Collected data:
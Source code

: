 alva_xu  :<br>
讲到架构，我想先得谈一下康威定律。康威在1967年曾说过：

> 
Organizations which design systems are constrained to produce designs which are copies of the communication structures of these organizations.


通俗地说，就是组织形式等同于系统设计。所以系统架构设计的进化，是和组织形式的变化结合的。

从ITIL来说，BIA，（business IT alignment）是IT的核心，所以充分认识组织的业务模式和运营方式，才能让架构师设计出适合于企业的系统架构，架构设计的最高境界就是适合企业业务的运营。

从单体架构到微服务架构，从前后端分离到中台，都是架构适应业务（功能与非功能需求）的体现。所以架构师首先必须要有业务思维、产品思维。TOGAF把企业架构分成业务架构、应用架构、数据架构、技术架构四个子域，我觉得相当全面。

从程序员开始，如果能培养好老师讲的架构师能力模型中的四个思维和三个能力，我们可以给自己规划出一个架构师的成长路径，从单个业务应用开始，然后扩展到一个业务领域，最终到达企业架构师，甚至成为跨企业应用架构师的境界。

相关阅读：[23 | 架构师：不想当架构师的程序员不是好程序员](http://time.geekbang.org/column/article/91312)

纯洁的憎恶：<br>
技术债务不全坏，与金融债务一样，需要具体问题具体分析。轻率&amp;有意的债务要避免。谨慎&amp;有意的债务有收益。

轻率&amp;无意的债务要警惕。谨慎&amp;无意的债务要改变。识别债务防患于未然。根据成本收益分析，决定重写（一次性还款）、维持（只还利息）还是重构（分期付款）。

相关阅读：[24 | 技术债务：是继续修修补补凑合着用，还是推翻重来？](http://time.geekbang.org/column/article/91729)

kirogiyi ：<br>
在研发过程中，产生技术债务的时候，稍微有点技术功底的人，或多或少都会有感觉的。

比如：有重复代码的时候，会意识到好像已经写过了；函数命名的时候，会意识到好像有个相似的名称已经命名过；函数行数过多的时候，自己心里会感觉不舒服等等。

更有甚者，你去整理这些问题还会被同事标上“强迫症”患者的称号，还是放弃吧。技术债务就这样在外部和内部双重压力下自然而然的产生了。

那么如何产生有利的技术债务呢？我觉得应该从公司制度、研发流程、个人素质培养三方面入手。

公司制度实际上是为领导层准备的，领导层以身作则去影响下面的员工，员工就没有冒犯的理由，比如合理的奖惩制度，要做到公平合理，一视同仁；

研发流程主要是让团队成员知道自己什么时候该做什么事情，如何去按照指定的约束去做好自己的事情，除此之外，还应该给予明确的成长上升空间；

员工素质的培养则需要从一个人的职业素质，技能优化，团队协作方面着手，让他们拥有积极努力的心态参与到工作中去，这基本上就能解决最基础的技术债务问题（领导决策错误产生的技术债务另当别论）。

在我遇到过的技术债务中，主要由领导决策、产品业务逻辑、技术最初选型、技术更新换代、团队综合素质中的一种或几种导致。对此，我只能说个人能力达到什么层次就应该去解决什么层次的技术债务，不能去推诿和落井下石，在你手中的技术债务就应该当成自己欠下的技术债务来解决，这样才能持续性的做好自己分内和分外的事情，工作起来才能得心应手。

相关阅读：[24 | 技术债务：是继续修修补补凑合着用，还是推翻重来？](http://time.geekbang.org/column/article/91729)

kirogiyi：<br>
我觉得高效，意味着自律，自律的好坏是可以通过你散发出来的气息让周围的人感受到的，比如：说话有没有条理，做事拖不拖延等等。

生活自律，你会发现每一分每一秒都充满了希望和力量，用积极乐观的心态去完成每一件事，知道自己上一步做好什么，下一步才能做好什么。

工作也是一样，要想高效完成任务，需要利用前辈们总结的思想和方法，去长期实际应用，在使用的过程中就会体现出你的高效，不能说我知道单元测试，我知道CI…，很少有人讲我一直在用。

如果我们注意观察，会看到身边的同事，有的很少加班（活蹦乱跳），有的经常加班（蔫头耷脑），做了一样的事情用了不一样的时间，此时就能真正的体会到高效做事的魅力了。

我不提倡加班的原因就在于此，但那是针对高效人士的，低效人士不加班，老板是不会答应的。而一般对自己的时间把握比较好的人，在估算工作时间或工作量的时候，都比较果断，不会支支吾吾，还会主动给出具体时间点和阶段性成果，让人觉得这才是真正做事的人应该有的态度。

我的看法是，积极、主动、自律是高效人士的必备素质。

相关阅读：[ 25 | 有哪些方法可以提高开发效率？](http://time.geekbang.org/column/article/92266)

Work order: Respond with only the number of lines above that include the string "geekbang".

Solution: 4